An estimated 40,000 books in diverse languages—English, Marathi, Hindi, Konkani and Sanskrit—besides newspapers and periodicals, are homed in this library.

Newspapers and periodicals are also available at the library, which has sections for children, Goa, records, a conference and lecture room, cafetaria, braille section and multi-purpose hall. Internet browsing is available too, and the library is kept open on Saturdays and Sundays.
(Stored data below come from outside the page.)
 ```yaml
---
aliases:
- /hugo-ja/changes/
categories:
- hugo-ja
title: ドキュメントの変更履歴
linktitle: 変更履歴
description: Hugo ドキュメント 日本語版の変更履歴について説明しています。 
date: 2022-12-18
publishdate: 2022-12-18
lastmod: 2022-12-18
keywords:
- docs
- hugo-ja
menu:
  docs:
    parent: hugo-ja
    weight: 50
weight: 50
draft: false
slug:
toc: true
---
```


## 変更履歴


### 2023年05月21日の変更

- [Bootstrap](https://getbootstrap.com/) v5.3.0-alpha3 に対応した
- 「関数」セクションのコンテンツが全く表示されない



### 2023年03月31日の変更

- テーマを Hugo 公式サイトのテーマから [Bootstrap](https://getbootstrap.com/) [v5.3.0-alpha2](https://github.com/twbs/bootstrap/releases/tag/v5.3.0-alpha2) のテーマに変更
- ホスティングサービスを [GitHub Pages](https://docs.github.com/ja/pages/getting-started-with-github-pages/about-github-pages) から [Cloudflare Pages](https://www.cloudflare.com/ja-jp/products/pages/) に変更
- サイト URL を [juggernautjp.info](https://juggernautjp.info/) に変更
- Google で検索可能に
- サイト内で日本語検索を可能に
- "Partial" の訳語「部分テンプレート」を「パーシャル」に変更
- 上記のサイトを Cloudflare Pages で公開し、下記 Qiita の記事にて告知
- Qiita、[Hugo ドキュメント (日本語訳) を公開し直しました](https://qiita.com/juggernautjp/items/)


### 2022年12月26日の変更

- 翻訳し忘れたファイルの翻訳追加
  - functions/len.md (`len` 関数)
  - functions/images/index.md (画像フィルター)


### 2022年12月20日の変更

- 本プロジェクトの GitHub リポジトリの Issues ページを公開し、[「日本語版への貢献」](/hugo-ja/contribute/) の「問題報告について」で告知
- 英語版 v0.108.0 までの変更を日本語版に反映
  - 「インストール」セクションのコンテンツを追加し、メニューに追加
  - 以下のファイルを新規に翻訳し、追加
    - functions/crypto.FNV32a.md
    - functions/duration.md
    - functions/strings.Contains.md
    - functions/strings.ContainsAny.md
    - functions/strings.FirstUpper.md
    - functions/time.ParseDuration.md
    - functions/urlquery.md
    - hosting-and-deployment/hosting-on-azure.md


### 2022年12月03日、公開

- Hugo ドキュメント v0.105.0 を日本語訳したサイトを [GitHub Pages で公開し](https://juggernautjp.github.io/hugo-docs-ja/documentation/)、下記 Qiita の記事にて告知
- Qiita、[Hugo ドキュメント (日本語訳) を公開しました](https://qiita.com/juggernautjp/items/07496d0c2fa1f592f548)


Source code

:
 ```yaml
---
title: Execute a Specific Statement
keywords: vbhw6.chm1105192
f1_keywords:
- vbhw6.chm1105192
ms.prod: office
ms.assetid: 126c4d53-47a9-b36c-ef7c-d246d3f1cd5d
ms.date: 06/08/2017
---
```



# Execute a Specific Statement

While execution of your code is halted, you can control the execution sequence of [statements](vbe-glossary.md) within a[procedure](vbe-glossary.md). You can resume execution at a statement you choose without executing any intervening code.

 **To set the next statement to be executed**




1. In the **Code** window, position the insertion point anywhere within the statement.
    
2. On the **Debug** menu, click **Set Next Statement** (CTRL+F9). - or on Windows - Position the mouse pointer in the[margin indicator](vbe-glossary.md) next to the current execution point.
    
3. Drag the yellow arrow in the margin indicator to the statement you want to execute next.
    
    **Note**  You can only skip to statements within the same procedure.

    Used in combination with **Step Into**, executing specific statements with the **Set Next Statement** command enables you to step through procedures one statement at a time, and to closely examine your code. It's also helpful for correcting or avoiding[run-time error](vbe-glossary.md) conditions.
As of December 2011, the library claimed a membership of 2300. The library has two buses to transport students, and a mobile library.

==History==

The District Library located at Navelim, Salcete, Goa—just outside the South Goa headquarters city of Margao—is named after the intellectual and former Parliamentarian from Navelim, Dr. Francisco Luis Gomes, who was born on May 31, 1829. Dr. Francisco Luis Gomes came to be known as a great Goan Parliamentarian, a linguist, thinker, master of several European and Indian languages, medical doctor, writer, orator, economist, campaigner for rights and social worker. The foundation stone for the District Library was laid on February 5, 2007.

==Objectives==

The Dr. Francisco Luis Gomes District Library started with the objective of providing a free public library and information service to the people of South Goa. The library also acts as community centre for informal education. It serves the needs of all members of community without any distinction of class, creed, occupation, race, sex and specially those of neo-literates and children.

==Stacks and Sections==

The Stacks Section is on the ground floor. It spreads over 7308 sqft. It has over 15,000 books which cover all subject areas. This section has a collection of books in four languages viz. English, Hindi, Marathi and Konkani. Books are issued for a maximum period of one month.

==Reference Section==

The Reference Section is located on the second floor. It spreads over 4100 sq.fts. It has over 9,000 books which covers all subject areas. This section has a very good collection of encyclopedias, handbooks and other useful reference sources. This section houses materials which are geared to the needs of students and research scholars.

==Periodicals Section==

The Periodicals section is located on the first floor. Newspapers, magazines and journals are kept in this section. All leading newspapers and magazine are available in this section for readers. At present the library subscribes to 21 leading dailies in different languages and 174 magazines in all categories to serve user needs.

==Braille Section==

The Braille section is on first floor adjacent to Periodical Section. Special care is taken to facilitate visually
handicapped readers in this section. This section has 14 Braille books, sculptures, Braille equipments and appliances, biological charts and geographical maps.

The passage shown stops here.